Wakil Bupati Barru menyambut positif langkah Balai Bahasa, namun menekankan bahwa pembentukan tim pengawas saja tidak cukup. Diperlukan upaya berkelanjutan untuk meningkatkan kualitas sumber daya manusia, terutama di sektor pendidikan dan birokrasi.
“Masih banyak guru dan aparatur yang kurang terampil menggunakan bahasa Indonesia dengan baik, terutama dalam menulis dokumen resmi maupun kebijakan daerah. Ini bisa berdampak serius, bahkan menimbulkan multitafsir dalam produk hukum,” tegas Abustan.
Ia menambahkan bahwa literasi menulis perlu ditanamkan sejak dini, mulai dari pendidikan dasar bahkan usia PAUD. Dengan begitu, keterampilan berbahasa dapat tertanam kuat dan berkelanjutan.
Wabup juga mengusulkan adanya klinik bahasa, pelatihan rutin, serta asistensi teknis penyusunan tata naskah dinas dan produk hukum. Hal ini penting untuk meminimalisasi kesalahan tanda baca, penggunaan kata baku, hingga struktur kalimat dalam dokumen resmi.
Menanggapi masukan tersebut, Tim Balai Bahasa Sulsel menyatakan siap bersinergi jika tim pengawas di Kabupaten Barru sudah terbentuk. Kolaborasi akan diarahkan pada pembinaan praktis, supervisi dokumen, serta pendampingan langsung kepada aparatur pemerintah.
Di akhir pertemuan, Wabup Barru mengingatkan bahwa bahasa Indonesia telah diakui UNESCO sebagai salah satu bahasa dunia. Namun ironisnya, di dalam negeri masih banyak tantangan, mulai dari rendahnya kesadaran berbahasa hingga tergerusnya bahasa daerah.
“Pemerintah, terutama pemerintah daerah, harus berada di garda terdepan dalam membumikan bahasa Indonesia di ruang publik. Ini bukan hanya soal aturan, tapi juga soal kebanggaan dan jati diri bangsa,” ujar Abustan.

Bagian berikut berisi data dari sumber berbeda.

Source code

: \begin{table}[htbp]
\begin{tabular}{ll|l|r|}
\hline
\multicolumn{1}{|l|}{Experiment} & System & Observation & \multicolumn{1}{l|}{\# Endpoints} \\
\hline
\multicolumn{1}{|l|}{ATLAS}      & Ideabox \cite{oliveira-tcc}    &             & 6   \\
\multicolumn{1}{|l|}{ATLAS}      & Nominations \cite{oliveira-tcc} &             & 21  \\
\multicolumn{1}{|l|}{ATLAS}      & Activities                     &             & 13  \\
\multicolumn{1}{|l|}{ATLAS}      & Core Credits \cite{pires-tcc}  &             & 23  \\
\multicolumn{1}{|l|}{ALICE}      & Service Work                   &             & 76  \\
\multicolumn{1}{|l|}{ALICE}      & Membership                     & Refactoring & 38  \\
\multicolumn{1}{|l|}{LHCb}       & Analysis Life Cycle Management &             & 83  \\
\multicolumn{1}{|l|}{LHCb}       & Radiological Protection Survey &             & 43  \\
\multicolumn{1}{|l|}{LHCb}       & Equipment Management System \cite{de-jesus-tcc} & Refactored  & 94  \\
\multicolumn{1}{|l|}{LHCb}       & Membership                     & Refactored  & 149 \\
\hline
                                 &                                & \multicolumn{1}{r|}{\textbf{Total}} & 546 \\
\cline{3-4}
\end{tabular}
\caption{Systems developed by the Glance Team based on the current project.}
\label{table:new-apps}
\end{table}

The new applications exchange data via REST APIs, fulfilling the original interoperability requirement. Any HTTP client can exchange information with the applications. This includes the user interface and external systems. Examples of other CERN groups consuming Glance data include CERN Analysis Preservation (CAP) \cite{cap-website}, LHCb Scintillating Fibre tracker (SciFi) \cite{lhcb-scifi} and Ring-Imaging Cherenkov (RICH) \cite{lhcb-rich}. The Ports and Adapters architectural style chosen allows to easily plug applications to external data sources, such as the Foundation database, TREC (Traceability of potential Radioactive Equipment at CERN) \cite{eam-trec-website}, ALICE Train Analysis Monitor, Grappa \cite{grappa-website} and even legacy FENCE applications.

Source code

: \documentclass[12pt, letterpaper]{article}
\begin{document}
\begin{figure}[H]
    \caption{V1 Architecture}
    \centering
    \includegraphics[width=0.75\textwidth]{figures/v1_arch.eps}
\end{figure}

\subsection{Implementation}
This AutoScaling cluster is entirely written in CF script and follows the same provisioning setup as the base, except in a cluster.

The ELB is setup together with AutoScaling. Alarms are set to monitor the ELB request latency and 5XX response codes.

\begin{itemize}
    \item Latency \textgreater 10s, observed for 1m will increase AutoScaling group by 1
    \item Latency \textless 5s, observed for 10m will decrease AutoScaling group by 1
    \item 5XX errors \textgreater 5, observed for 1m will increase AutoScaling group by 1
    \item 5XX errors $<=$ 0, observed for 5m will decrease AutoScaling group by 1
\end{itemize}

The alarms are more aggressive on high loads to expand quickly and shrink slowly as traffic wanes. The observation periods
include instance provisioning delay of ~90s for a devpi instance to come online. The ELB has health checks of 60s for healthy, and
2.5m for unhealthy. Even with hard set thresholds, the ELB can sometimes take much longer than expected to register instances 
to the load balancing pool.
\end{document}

Pertemuan tersebut menghasilkan kesepahaman awal untuk segera membentuk tim pengawas penggunaan bahasa Indonesia di Kabupaten Barru, sekaligus menyusun pola pembinaan jangka panjang selama lima tahun ke depan. Pemerintah Kabupaten Barru menyatakan siap mendukung penuh inisiatif ini, sembari tetap menjaga pelestarian bahasa daerah sebagai identitas budaya masyarakat Barru.